The ITIF has a minor point that Hamden's inartfully crafted proposed ordinance could be interpreted as banning such security features such as the iPhone's facial recognition unlocking technology. However, that specific issue could easily be fixed if the city council members simply looked a bit further north and modeled their prohibition on Boston's facial surveillance technology ban ordinance. That ordinance explicitly makes exceptions for personal authentication technologies such as iPhone facial recognition.
Of course, the ITIF is actually against banning the government use of facial recognition technologies. The think tank is correct that facial recognition could be quite useful in helping police to verify people's identities (they are who they say they are) by matching a current scan of their faces with previously taken photos or identify an unknown person by comparing his or her photo with a database of known faces.
The ITIF is also correct that the accuracy of many facial recognition systems has greatly improved. That is all very well, but that's not the major concern of ban proponents.

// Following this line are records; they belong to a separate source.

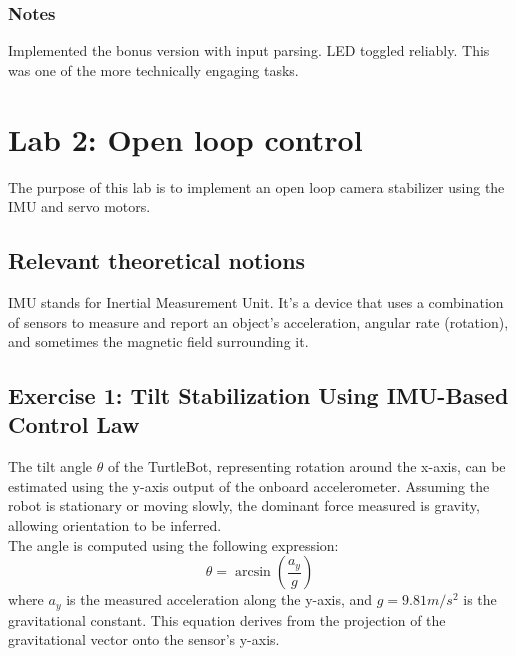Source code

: \documentclass[english]{article}
\begin{document}
	\subsubsection{Notes}
	Implemented the bonus version with input parsing. LED toggled reliably. This was one of the more technically engaging tasks.	
	
	
	\section{Lab 2: Open loop control}
	The purpose of this lab is to implement an open loop camera stabilizer using the IMU and servo motors.\\
	\subsection{Relevant theoretical notions}
	IMU stands for Inertial Measurement Unit. It's a device that uses a combination of sensors to measure and report an object's acceleration, angular rate (rotation), and sometimes the magnetic field surrounding it.
	
	\subsection{Exercise 1: Tilt Stabilization Using IMU-Based Control Law}
	The tilt angle $\theta$ of the TurtleBot, representing rotation around the x-axis, can be estimated using the y-axis output of the onboard accelerometer. Assuming the robot is stationary or moving slowly, the dominant force measured is gravity, allowing orientation to be inferred.\\
	The angle is computed using the following expression:\\	
	 \begin{equation}
	 	\theta = \arcsin(\frac{a_y}{g})	 
	 \end{equation}
	 where $a_y$ is the measured acceleration along the y-axis, and $g=9.81m/s^2$ is the gravitational constant. This equation derives from the projection of the gravitational vector onto the sensor’s y-axis.
	 
\end{document}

The real worry behind the bans is the amassing of vast databases of face prints that could enable pervasive real time video tracking of citizens as they visit their doctors, attend religious services, engage in private sexual activity, and participate in political meetings, gatherings, and protests. The proposed ordinance explicitly finds "that facial recognition poses unique and significant civil rights and civil liberties threats to the residents and visitors of the Town of Hamden" and that "the public use of facial recognition can chill the exercise of constitutionality protected free speech."
Many privacy advocacy groups concur with these findings. "Face surveillance is profoundly dangerous for many reasons," argues the Electronic Frontier Foundation (EFF) in its letter supporting the Boston ordinance. The letter continues:
First, it invades our privacy, by tracking a unique marker we show everywhere we go and cannot change: our own faces. Surveillance cameras in public spaces are proliferating, operated by myriad government and private entities. These cameras are increasingly networked into unified systems. Face surveillance technologies are growing increasingly powerful. In combination, these technologies can track everyone who lives and works in public. We must not build an infrastructure that empowers government to easily track where everyone is going, what they are doing, and who they are with.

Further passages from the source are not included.